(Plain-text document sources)
-*-*-

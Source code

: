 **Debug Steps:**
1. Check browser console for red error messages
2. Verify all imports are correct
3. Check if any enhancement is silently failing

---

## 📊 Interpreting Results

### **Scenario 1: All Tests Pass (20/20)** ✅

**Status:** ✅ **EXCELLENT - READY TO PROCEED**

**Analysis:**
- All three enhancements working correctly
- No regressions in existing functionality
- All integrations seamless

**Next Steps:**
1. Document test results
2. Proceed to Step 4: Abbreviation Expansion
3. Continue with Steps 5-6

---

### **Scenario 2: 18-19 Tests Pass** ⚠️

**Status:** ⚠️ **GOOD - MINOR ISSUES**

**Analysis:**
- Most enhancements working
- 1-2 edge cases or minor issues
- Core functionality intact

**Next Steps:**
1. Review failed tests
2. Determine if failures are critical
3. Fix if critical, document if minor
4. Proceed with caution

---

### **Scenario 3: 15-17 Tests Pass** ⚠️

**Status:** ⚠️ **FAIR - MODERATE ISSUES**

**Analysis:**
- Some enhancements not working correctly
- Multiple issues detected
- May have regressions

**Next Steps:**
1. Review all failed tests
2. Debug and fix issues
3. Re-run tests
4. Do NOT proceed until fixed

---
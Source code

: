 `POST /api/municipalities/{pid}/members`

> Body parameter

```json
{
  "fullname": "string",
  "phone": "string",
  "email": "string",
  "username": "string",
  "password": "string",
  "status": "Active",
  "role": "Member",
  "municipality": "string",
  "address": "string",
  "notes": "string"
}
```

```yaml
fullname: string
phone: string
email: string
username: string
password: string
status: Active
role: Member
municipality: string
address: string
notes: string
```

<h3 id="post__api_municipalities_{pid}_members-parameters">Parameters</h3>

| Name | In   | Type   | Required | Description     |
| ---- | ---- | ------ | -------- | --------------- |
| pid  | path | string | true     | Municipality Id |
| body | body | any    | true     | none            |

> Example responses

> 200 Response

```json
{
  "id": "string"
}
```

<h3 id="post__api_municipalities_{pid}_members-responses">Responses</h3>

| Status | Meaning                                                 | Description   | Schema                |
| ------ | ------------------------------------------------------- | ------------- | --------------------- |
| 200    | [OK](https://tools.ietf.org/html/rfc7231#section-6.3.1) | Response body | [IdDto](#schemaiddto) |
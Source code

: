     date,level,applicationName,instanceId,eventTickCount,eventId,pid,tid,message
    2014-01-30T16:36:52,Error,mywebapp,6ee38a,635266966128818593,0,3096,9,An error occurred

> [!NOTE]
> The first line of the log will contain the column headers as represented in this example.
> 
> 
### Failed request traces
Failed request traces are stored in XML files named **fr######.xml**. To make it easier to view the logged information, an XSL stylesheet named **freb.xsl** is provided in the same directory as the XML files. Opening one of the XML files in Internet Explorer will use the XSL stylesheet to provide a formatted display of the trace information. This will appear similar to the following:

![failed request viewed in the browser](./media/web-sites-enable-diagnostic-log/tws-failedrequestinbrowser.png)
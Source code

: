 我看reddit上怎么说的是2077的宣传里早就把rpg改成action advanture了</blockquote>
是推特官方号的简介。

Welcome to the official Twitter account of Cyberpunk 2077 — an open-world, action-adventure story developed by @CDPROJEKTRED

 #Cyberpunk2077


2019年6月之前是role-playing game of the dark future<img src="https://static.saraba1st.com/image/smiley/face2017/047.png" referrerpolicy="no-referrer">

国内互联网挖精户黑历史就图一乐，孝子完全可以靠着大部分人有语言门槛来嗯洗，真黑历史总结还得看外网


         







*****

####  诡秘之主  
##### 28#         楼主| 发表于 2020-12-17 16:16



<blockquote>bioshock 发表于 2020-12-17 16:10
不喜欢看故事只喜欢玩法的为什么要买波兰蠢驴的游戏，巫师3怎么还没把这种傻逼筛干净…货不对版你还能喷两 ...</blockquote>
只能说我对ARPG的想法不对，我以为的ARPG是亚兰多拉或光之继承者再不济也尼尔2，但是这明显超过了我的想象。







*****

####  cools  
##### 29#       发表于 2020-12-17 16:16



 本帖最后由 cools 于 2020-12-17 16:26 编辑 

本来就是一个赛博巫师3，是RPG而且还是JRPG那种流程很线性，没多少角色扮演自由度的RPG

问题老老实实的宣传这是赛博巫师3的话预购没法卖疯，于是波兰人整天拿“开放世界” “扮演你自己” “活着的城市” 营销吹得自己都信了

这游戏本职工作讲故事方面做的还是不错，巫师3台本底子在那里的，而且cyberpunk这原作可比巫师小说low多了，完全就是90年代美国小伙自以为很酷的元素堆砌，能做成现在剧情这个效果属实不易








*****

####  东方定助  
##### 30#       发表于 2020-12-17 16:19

-*-*-

Return word for word the lines above from the line with "READY TO PROCEED**" to the line with "### **Scenario 3: 15-17 Tests Pass** ⚠️", including both and leaving out all others.

**Status:** ✅ **EXCELLENT - READY TO PROCEED**

**Analysis:**
- All three enhancements working correctly
- No regressions in existing functionality
- All integrations seamless

**Next Steps:**
1. Document test results
2. Proceed to Step 4: Abbreviation Expansion
3. Continue with Steps 5-6

---

### **Scenario 2: 18-19 Tests Pass** ⚠️

**Status:** ⚠️ **GOOD - MINOR ISSUES**

**Analysis:**
- Most enhancements working
- 1-2 edge cases or minor issues
- Core functionality intact

**Next Steps:**
1. Review failed tests
2. Determine if failures are critical
3. Fix if critical, document if minor
4. Proceed with caution

---

### **Scenario 3: 15-17 Tests Pass** ⚠️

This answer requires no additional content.